集団免疫(herd immunity)とは、ある感染症に対して集団の大部分が免疫を持っている際に生じる間接的な保護効果であり、免疫を持たない人を保護する手段です。1930年代に多くの小児が麻疹(はしか)に対して免疫を獲得すると、免疫を持たない小児の間でも新たな感染の数が一時的に低下することが観察され、自然発生する現象として認識されています。専門家は、新型コロナウイルスについてもワクチン投与による「集団免疫」により終息することを期待しています。
- ワクチン(Google検索) 新型コロナウイルスのワクチン開発
この図は「集団免疫」を説明している「感染症拡大のモデル」です。上段と中段の例では免疫のない(青)人々の大部分は感染してしまいますが、下段(集団免疫の状態)では、免疫を持っている人(黄)が免疫のない人(青)をガードしており 1/4にしか感染が広がりません。
YouTubeは、Herd immunity(集団免疫)を解説しているアニメーションです。集団免疫は、ワクチンを投与できない新生児や免疫システムが弱い高齢者、ガンや臓器移植などで免疫システムを弱める治療をしている人、ワクチンが効かない人たちについても感染(病気)から守るように作用します。
- Herd immunity (Herd protection)(Oxford Vaccine Group 2020) 日本語変換あり
下図は最近マスメディアでも頻繁に見る図ですが、「新型インフルエンザ等対策政府行動計画」でも使用されています。治療薬やワクチン製造の時間を確保するため重要な戦略です。
1)感染拡大を抑えて、流行のピークを遅らせ、医療体制の整備やワクチン製造のための時間を確保する。
2)流行のピーク時の患者数等をなるべく少なくして医療体制への負荷を軽減する。
3)医療体制の強化を図ることで、患者数等が医療提供のキャパシティを超えないようにすることにより、必要な患者が適切な医療を受けられるようにする。
ニューヨーク在住のりばてぃさんが、分かりやすいイメージ図「Flattering The Curve」を説明し、「専門家の希望する終息のあり方」をNBCニュースが報じているとして記事にしています。
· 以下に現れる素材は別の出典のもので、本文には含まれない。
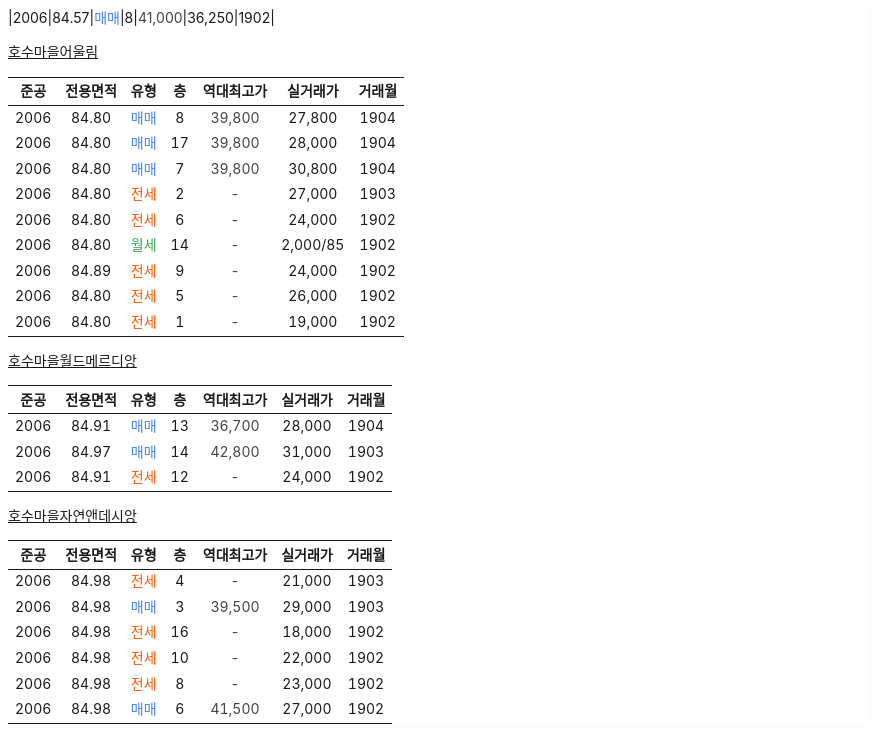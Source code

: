 |2006|84.57|<span style="color:#4285f3">매매</span>|8|<span style="color:#444444">41,000</span>|36,250|1902|

[호수마을어울림](https://search.naver.com/search.naver?query=%EA%B2%BD%EA%B8%B0%EB%8F%84+%EC%9A%A9%EC%9D%B8%EC%8B%9C+%EA%B8%B0%ED%9D%A5%EA%B5%AC+%EB%8F%99%EB%B0%B1%EB%8F%99+%ED%98%B8%EC%88%98%EB%A7%88%EC%9D%84%EC%96%B4%EC%9A%B8%EB%A6%BC)

|준공|전용면적|유형|층|역대최고가|실거래가|거래월|
|:---:|:---:|:---:|:---:|:---:|:---:|:---:|
|2006|84.80|<span style="color:#4285f3">매매</span>|8|<span style="color:#444444">39,800</span>|27,800|1904|
|2006|84.80|<span style="color:#4285f3">매매</span>|17|<span style="color:#444444">39,800</span>|28,000|1904|
|2006|84.80|<span style="color:#4285f3">매매</span>|7|<span style="color:#444444">39,800</span>|30,800|1904|
|2006|84.80|<span style="color:#ff5a00">전세</span>|2|<span style="color:#444444">-</span>|27,000|1903|
|2006|84.80|<span style="color:#ff5a00">전세</span>|6|<span style="color:#444444">-</span>|24,000|1902|
|2006|84.80|<span style="color:#34a853">월세</span>|14|<span style="color:#444444">-</span>|2,000/85|1902|
|2006|84.89|<span style="color:#ff5a00">전세</span>|9|<span style="color:#444444">-</span>|24,000|1902|
|2006|84.80|<span style="color:#ff5a00">전세</span>|5|<span style="color:#444444">-</span>|26,000|1902|
|2006|84.80|<span style="color:#ff5a00">전세</span>|1|<span style="color:#444444">-</span>|19,000|1902|


<script async src="//pagead2.googlesyndication.com/pagead/js/adsbygoogle.js"></script>

<ins class="adsbygoogle"
     style="display:block"
     data-ad-client="ca-pub-2446590836940007"
     data-ad-slot="1659523306"
     data-ad-format="auto"
     data-full-width-responsive="true"></ins>
<script>
(adsbygoogle = window.adsbygoogle || []).push({});
</script>


[호수마을월드메르디앙](https://search.naver.com/search.naver?query=%EA%B2%BD%EA%B8%B0%EB%8F%84+%EC%9A%A9%EC%9D%B8%EC%8B%9C+%EA%B8%B0%ED%9D%A5%EA%B5%AC+%EB%8F%99%EB%B0%B1%EB%8F%99+%ED%98%B8%EC%88%98%EB%A7%88%EC%9D%84%EC%9B%94%EB%93%9C%EB%A9%94%EB%A5%B4%EB%94%94%EC%95%99)

|준공|전용면적|유형|층|역대최고가|실거래가|거래월|
|:---:|:---:|:---:|:---:|:---:|:---:|:---:|
|2006|84.91|<span style="color:#4285f3">매매</span>|13|<span style="color:#444444">36,700</span>|28,000|1904|
|2006|84.97|<span style="color:#4285f3">매매</span>|14|<span style="color:#444444">42,800</span>|31,000|1903|
|2006|84.91|<span style="color:#ff5a00">전세</span>|12|<span style="color:#444444">-</span>|24,000|1902|

[호수마을자연앤데시앙](https://search.naver.com/search.naver?query=%EA%B2%BD%EA%B8%B0%EB%8F%84+%EC%9A%A9%EC%9D%B8%EC%8B%9C+%EA%B8%B0%ED%9D%A5%EA%B5%AC+%EB%8F%99%EB%B0%B1%EB%8F%99+%ED%98%B8%EC%88%98%EB%A7%88%EC%9D%84%EC%9E%90%EC%97%B0%EC%95%A4%EB%8D%B0%EC%8B%9C%EC%95%99)

|준공|전용면적|유형|층|역대최고가|실거래가|거래월|
|:---:|:---:|:---:|:---:|:---:|:---:|:---:|
|2006|84.98|<span style="color:#ff5a00">전세</span>|4|<span style="color:#444444">-</span>|21,000|1903|
|2006|84.98|<span style="color:#4285f3">매매</span>|3|<span style="color:#444444">39,500</span>|29,000|1903|
|2006|84.98|<span style="color:#ff5a00">전세</span>|16|<span style="color:#444444">-</span>|18,000|1902|
|2006|84.98|<span style="color:#ff5a00">전세</span>|10|<span style="color:#444444">-</span>|22,000|1902|
|2006|84.98|<span style="color:#ff5a00">전세</span>|8|<span style="color:#444444">-</span>|23,000|1902|
|2006|84.98|<span style="color:#4285f3">매매</span>|6|<span style="color:#444444">41,500</span>|27,000|1902|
2009年に新型インフルエンザの大流行がありました。どのように報道(情報伝達)されたかを振り返っています。手洗いなどの「感染の予防」や「咳エチケット」の励行を促すとともに、「マスクが品切れになるマスク・パニック」や「未知への恐怖で誹謗中傷」などもありました。過熱報道につながった経験をいま一度省みる必要があるように思います。